ASSIGNED TASK:
Search the data for the string "pluginRepositories" and gather each line it is in.

DATA IN THIS EXERCISE:
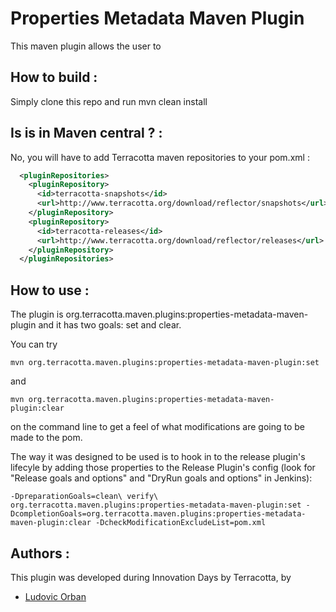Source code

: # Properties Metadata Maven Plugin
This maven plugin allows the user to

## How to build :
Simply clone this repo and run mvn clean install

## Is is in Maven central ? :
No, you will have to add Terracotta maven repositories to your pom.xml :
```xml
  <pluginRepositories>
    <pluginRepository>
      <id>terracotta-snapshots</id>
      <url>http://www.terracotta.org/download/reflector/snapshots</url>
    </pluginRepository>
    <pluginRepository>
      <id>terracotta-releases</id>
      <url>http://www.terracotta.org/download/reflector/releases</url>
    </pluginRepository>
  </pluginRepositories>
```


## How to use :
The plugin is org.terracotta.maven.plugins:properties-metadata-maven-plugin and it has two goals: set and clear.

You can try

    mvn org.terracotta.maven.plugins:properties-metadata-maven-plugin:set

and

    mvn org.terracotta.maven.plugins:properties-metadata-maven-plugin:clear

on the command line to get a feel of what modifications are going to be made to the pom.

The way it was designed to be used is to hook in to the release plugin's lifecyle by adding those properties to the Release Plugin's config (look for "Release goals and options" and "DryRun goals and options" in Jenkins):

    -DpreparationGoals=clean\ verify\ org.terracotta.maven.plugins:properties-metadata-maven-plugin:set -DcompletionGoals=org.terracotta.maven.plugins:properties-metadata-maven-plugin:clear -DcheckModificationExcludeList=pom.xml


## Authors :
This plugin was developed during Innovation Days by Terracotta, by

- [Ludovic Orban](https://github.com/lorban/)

==

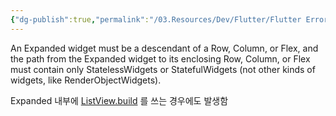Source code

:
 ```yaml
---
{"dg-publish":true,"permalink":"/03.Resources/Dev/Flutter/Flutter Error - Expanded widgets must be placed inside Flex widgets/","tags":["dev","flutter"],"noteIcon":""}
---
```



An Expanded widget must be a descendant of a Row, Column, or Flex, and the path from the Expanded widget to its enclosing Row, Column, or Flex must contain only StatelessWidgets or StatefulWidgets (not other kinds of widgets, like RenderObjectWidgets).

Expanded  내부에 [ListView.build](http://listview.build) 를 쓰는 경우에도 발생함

SOLVED PROBLEM:
  <pluginRepositories>
  </pluginRepositories>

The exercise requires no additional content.